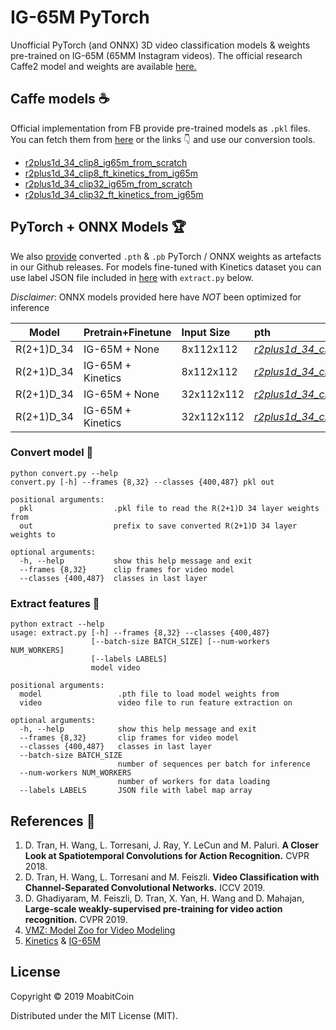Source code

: # IG-65M PyTorch

Unofficial PyTorch (and ONNX) 3D video classification models & weights pre-trained on IG-65M (65MM Instagram videos). The official research Caffe2 model and weights are available [here.](https://github.com/facebookresearch/vmz)

## Caffe models :coffee:
Official implementation from FB provide pre-trained models as `.pkl` files. You can fetch them from [here](https://github.com/facebookresearch/VMZ/blob/master/tutorials/model_zoo.md#r21d-34) or the links :point_down: and use our conversion tools.

- [r2plus1d_34_clip8_ig65m_from_scratch](https://www.dropbox.com/s/y8vx3gihhsd8f5b/r2plus1d_34_clip32_ig65m_from_scratch_f102649996.pkl?)
- [r2plus1d_34_clip8_ft_kinetics_from_ig65m](https://www.dropbox.com/s/p81twy88kwrrcop/r2plus1d_34_clip8_ft_kinetics_from_ig65m_%20f128022400.pkl)
- [r2plus1d_34_clip32_ig65m_from_scratch](https://www.dropbox.com/s/eimo232tqw8mwi9/r2plus1d_34_clip32_ig65m_from_scratch_f102649996.pkl)
- [r2plus1d_34_clip32_ft_kinetics_from_ig65m](https://www.dropbox.com/s/z41ff7vs0bzf6b8/r2plus1d_34_clip32_ft_kinetics_from_ig65m_%20f106169681.pkl)

## PyTorch + ONNX Models :trophy:

We also [provide](https://github.com/moabitcoin/ig65m-pytorch/releases) converted `.pth` & `.pb` PyTorch / ONNX weights as artefacts in our Github releases. For models fine-tuned with Kinetics dataset you can use label JSON file included in [here](https://github.com/Showmax/kinetics-downloader/blob/68bd8bc3b9e30da83db9e34cb7d867dcda705cb4/resources/classes.json) with `extract.py` below. 

*Disclaimer*: ONNX models provided here have *NOT* been optimized for inference

| Model  | Pretrain\+Finetune  | Input Size | pth | onnx |
|-------------|:-------------------------|:----------|:-----------------------------------------------|:-------------------------------------------|
|  R(2+1)D_34   | IG-65M + None          |  8x112x112 | [*r2plus1d_34_clip8_ig65m_from_scratch_9bae36ae.pth*](https://github.com/moabitcoin/ig65m-pytorch/releases/download/v1.0.0/r2plus1d_34_clip8_ig65m_from_scratch_9bae36ae.pth)    | [*r2plus1d_34_clip8_ig65m_from_scratch_748ab053.pb*](https://github.com/moabitcoin/ig65m-pytorch/releases/download/v1.0.0/r2plus1d_34_clip8_ig65m_from_scratch_748ab053.pb)     |
|  R(2+1)D_34   | IG-65M + Kinetics  |  8x112x112 | [*r2plus1d_34_clip8_ft_kinetics_from_ig65m_0aa0550b.pth*](https://github.com/moabitcoin/ig65m-pytorch/releases/download/v1.0.0/r2plus1d_34_clip8_ft_kinetics_from_ig65m_0aa0550b.pth)  | [*r2plus1d_34_clip8_ft_kinetics_from_ig65m_625d61b3.pb*](https://github.com/moabitcoin/ig65m-pytorch/releases/download/v1.0.0/r2plus1d_34_clip8_ft_kinetics_from_ig65m_625d61b3.pb) |
|  R(2+1)D_34   | IG-65M + None       | 32x112x112 | [*r2plus1d_34_clip32_ig65m_from_scratch_449a7af9.pth*](https://github.com/moabitcoin/ig65m-pytorch/releases/download/v1.0.0/r2plus1d_34_clip32_ig65m_from_scratch_449a7af9.pth)                                               | [*r2plus1d_34_clip32_ig65m_from_scratch_e304d648.pb*](https://github.com/moabitcoin/ig65m-pytorch/releases/download/v1.0.0/r2plus1d_34_clip32_ig65m_from_scratch_e304d648.pb)                                            |
|  R(2+1)D_34   | IG-65M + Kinetics  | 32x112x112 | [*r2plus1d_34_clip32_ft_kinetics_from_ig65m_ade133f1.pth*](https://github.com/moabitcoin/ig65m-pytorch/releases/download/v1.0.0/r2plus1d_34_clip32_ft_kinetics_from_ig65m_ade133f1.pth) | [*r2plus1d_34_clip32_ft_kinetics_from_ig65m_10f4c3bf.pb*](https://github.com/moabitcoin/ig65m-pytorch/releases/download/v1.0.0/r2plus1d_34_clip32_ft_kinetics_from_ig65m_10f4c3bf.pb)  |


### Convert model :spaghetti:
```
python convert.py --help
convert.py [-h] --frames {8,32} --classes {400,487} pkl out

positional arguments:
  pkl                  .pkl file to read the R(2+1)D 34 layer weights from
  out                  prefix to save converted R(2+1)D 34 layer weights to

optional arguments:
  -h, --help           show this help message and exit
  --frames {8,32}      clip frames for video model
  --classes {400,487}  classes in last layer
```

### Extract features :cookie:

```
python extract --help
usage: extract.py [-h] --frames {8,32} --classes {400,487}
                  [--batch-size BATCH_SIZE] [--num-workers NUM_WORKERS]
                  [--labels LABELS]
                  model video

positional arguments:
  model                 .pth file to load model weights from
  video                 video file to run feature extraction on

optional arguments:
  -h, --help            show this help message and exit
  --frames {8,32}       clip frames for video model
  --classes {400,487}   classes in last layer
  --batch-size BATCH_SIZE
                        number of sequences per batch for inference
  --num-workers NUM_WORKERS
                        number of workers for data loading
  --labels LABELS       JSON file with label map array
```

## References :book:
1. D. Tran, H. Wang, L. Torresani, J. Ray, Y. LeCun and M. Paluri. **A Closer Look at Spatiotemporal Convolutions for Action Recognition.** CVPR 2018.
2. D. Tran, H. Wang, L. Torresani and M. Feiszli. **Video Classification with Channel-Separated Convolutional Networks.** ICCV 2019.
3. D. Ghadiyaram, M. Feiszli, D. Tran, X. Yan, H. Wang and D. Mahajan, **Large-scale weakly-supervised pre-training for video action recognition.** CVPR 2019.
4. [VMZ: Model Zoo for Video Modeling](https://github.com/facebookresearch/vmz)
5. [Kinetics](https://arxiv.org/abs/1705.06950) & [IG-65M](https://arxiv.org/abs/1905.00561)


## License

Copyright © 2019 MoabitCoin

Distributed under the MIT License (MIT).
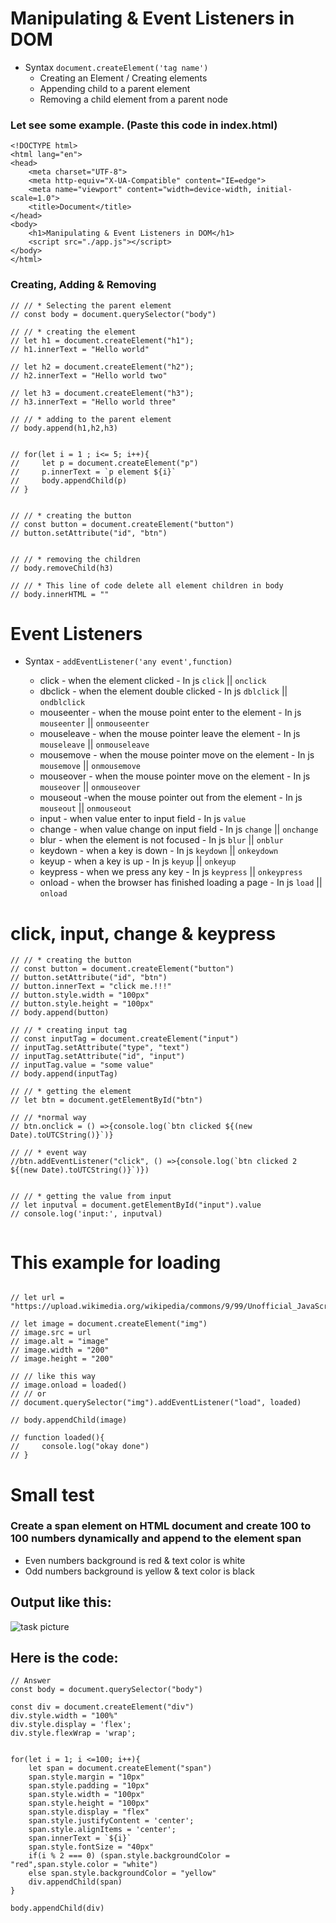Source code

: # Manipulating & Event Listeners in DOM


- Syntax `document.createElement('tag name')`
    - Creating an Element / Creating elements
    - Appending child to a parent element
    - Removing a child element from a parent node

### Let see some example. (**Paste this code in index.html**)

```
<!DOCTYPE html>
<html lang="en">
<head>
    <meta charset="UTF-8">
    <meta http-equiv="X-UA-Compatible" content="IE=edge">
    <meta name="viewport" content="width=device-width, initial-scale=1.0">
    <title>Document</title>
</head>
<body>
    <h1>Manipulating & Event Listeners in DOM</h1>
    <script src="./app.js"></script>
</body>
</html>
```

### Creating, Adding & Removing

```
// // * Selecting the parent element
// const body = document.querySelector("body")

// // * creating the element
// let h1 = document.createElement("h1");
// h1.innerText = "Hello world"

// let h2 = document.createElement("h2");
// h2.innerText = "Hello world two"

// let h3 = document.createElement("h3");
// h3.innerText = "Hello world three"

// // * adding to the parent element
// body.append(h1,h2,h3)


// for(let i = 1 ; i<= 5; i++){
//     let p = document.createElement("p")
//     p.innerText = `p element ${i}`
//     body.appendChild(p)
// }


// // * creating the button
// const button = document.createElement("button")
// button.setAttribute("id", "btn")


// // * removing the children
// body.removeChild(h3)

// // * This line of code delete all element children in body
// body.innerHTML = ""

```


# Event Listeners

- Syntax - `addEventListener('any event',function)`

    - click - when the element clicked - In js  `click` || `onclick`
    - dbclick - when the element double clicked - In js  `dblclick` || `ondblclick`
    - mouseenter - when the mouse point enter to the element - In js  `mouseenter` || `onmouseenter`
    - mouseleave - when the mouse pointer leave the element - In js  `mouseleave` || `onmouseleave`
    - mousemove - when the mouse pointer move on the element - In js  `mousemove` || `onmousemove`
    - mouseover - when the mouse pointer move on the element - In js  `mouseover` || `onmouseover`
    - mouseout -when the mouse pointer out from the element - In js  `mouseout` || `onmouseout`
    - input - when value enter to input field - In js  `value` 
    - change - when value change on input field - In js  `change` || `onchange`
    - blur - when the element is not focused - In js  `blur` || `onblur`
    - keydown - when a key is down - In js  `keydown` || `onkeydown`
    - keyup - when a key is up - In js  `keyup` || `onkeyup`
    - keypress - when we press any key - In js  `keypress` || `onkeypress`
    - onload - when the browser has finished loading a page  - In js  `load` || `onload`


# click, input, change & keypress
```
// // * creating the button
// const button = document.createElement("button")
// button.setAttribute("id", "btn")
// button.innerText = "click me.!!!"
// button.style.width = "100px"
// button.style.height = "100px"
// body.append(button)

// // * creating input tag
// const inputTag = document.createElement("input")
// inputTag.setAttribute("type", "text")
// inputTag.setAttribute("id", "input")
// inputTag.value = "some value"
// body.append(inputTag)

// // * getting the element
// let btn = document.getElementById("btn")

// // *normal way
// btn.onclick = () =>{console.log(`btn clicked ${(new Date).toUTCString()}`)}

// // * event way
//btn.addEventListener("click", () =>{console.log(`btn clicked 2 ${(new Date).toUTCString()}`)})


// // * getting the value from input
// let inputval = document.getElementById("input").value
// console.log('input:', inputval)


```    

# This example for loading
```

// let url = "https://upload.wikimedia.org/wikipedia/commons/9/99/Unofficial_JavaScript_logo_2.svg"

// let image = document.createElement("img")
// image.src = url
// image.alt = "image"
// image.width = "200"
// image.height = "200"

// // like this way
// image.onload = loaded()
// // or
// document.querySelector("img").addEventListener("load", loaded)

// body.appendChild(image)

// function loaded(){
//     console.log("okay done")
// }
```



# Small test

### Create a span element on HTML document and create 100 to 100 numbers dynamically and append to the element span
 - Even numbers background is red & text color is white
 - Odd numbers background is yellow & text color is black

## Output like this:

![task picture](https://i.ibb.co/FqqLBHW/task.png)

## Here is the code:
```
// Answer
const body = document.querySelector("body")

const div = document.createElement("div")
div.style.width = "100%"
div.style.display = 'flex';
div.style.flexWrap = 'wrap';


for(let i = 1; i <=100; i++){
    let span = document.createElement("span")
    span.style.margin = "10px"
    span.style.padding = "10px"
    span.style.width = "100px"
    span.style.height = "100px"
    span.style.display = "flex"
    span.style.justifyContent = 'center';
    span.style.alignItems = 'center';
    span.innerText = `${i}`
    span.style.fontSize = "40px"
    if(i % 2 === 0) (span.style.backgroundColor = "red",span.style.color = "white")
    else span.style.backgroundColor = "yellow"
    div.appendChild(span)
}

body.appendChild(div)
```
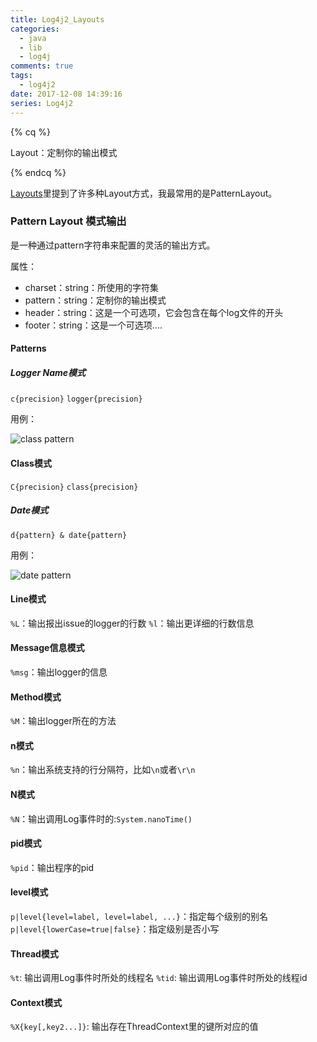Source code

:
 ```yaml
---
title: Log4j2_Layouts
categories:
  - java
  - lib
  - log4j
comments: true
tags:
  - log4j2
date: 2017-12-08 14:39:16
series: Log4j2
---
```


{% cq %}

Layout：定制你的输出模式

{% endcq %}

<!-- more -->

[Layouts](https://logging.apache.org/log4j/2.x/manual/layouts.html)里提到了许多种Layout方式，我最常用的是PatternLayout。

### Pattern Layout 模式输出

是一种通过pattern字符串来配置的灵活的输出方式。

属性：
- charset：string：所使用的字符集
- pattern：string：定制你的输出模式
- header：string：这是一个可选项，它会包含在每个log文件的开头
- footer：string：这是一个可选项....

#### Patterns

##### Logger Name模式

`c{precision}`
`logger{precision}`

用例：

![class pattern](https://image.youyinnn.top/0c7bcdb7e018e47007e1f94164a2b626.png)

#### Class模式

`C{precision}`
`class{precision}`

##### Date模式

`d{pattern} & date{pattern}`

用例：

![date pattern](https://image.youyinnn.top/782b42701d03650c07a92766558d225f.png)

#### Line模式

`%L`：输出报出issue的logger的行数
`%l`：输出更详细的行数信息

#### Message信息模式

`%msg`：输出logger的信息

#### Method模式

`%M`：输出logger所在的方法

#### n模式

`%n`：输出系统支持的行分隔符，比如`\n`或者`\r\n`

#### N模式

`%N`：输出调用Log事件时的:`System.nanoTime()`

#### pid模式

`%pid`：输出程序的pid

#### level模式

`p|level{level=label, level=label, ...}`：指定每个级别的别名
`p|level{lowerCase=true|false}`：指定级别是否小写


#### Thread模式

`%t`:  输出调用Log事件时所处的线程名
`%tid`:  输出调用Log事件时所处的线程id

#### Context模式

`%X{key[,key2...]}`: 输出存在ThreadContext里的键所对应的值
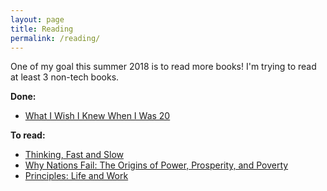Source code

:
 ```yaml
---
layout: page
title: Reading
permalink: /reading/
---
```


One of my goal this summer 2018 is to read more books! I'm trying to read at least 3 non-tech books.

**Done:**
- [What I Wish I Knew When I Was 20](https://www.goodreads.com/book/show/6081261-what-i-wish-i-knew-when-i-was-20)


**To read:**
- [Thinking, Fast and Slow](https://www.goodreads.com/book/show/11468377-thinking-fast-and-slow)
- [Why Nations Fail: The Origins of Power, Prosperity, and Poverty](https://www.goodreads.com/book/show/12158480-why-nations-fail)
- [Principles: Life and Work](https://www.goodreads.com/book/show/34536488-principles)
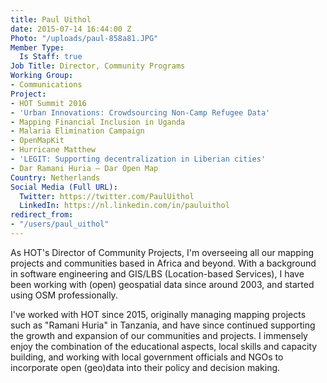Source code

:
 ```yaml
---
title: Paul Uithol
date: 2015-07-14 16:44:00 Z
Photo: "/uploads/paul-858a81.JPG"
Member Type:
  Is Staff: true
Job Title: Director, Community Programs
Working Group:
- Communications
Project:
- HOT Summit 2016
- 'Urban Innovations: Crowdsourcing Non-Camp Refugee Data'
- Mapping Financial Inclusion in Uganda
- Malaria Elimination Campaign
- OpenMapKit
- Hurricane Matthew
- 'LEGIT: Supporting decentralization in Liberian cities'
- Dar Ramani Huria — Dar Open Map
Country: Netherlands
Social Media (Full URL):
  Twitter: https://twitter.com/PaulUithol
  LinkedIn: https://nl.linkedin.com/in/pauluithol
redirect_from:
- "/users/paul_uithol"
---
```


As HOT's Director of Community Projects, I'm overseeing all our mapping projects and communities based in Africa and beyond. With a background in software engineering and GIS/LBS (Location-based Services), I have been working with (open) geospatial data since around 2003, and started using OSM professionally.

I've worked with HOT since 2015, originally managing mapping projects such as "Ramani Huria" in Tanzania, and have since continued supporting the growth and expansion of our communities and projects. I immensely enjoy the combination of the educational aspects, local skills and capacity building, and working with local government officials and NGOs to incorporate open (geo)data into their policy and decision making.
____________________
* ASSIGNMENT
Each line in the entries above that includes the string "Director" should be extracted.

* EXPECTED OUTPUT
Job Title: Director, Community Programs
As HOT's Director of Community Projects, I'm overseeing all our mapping projects and communities based in Africa and beyond. With a background in software engineering and GIS/LBS (Location-based Services), I have been working with (open) geospatial data since around 2003, and started using OSM professionally.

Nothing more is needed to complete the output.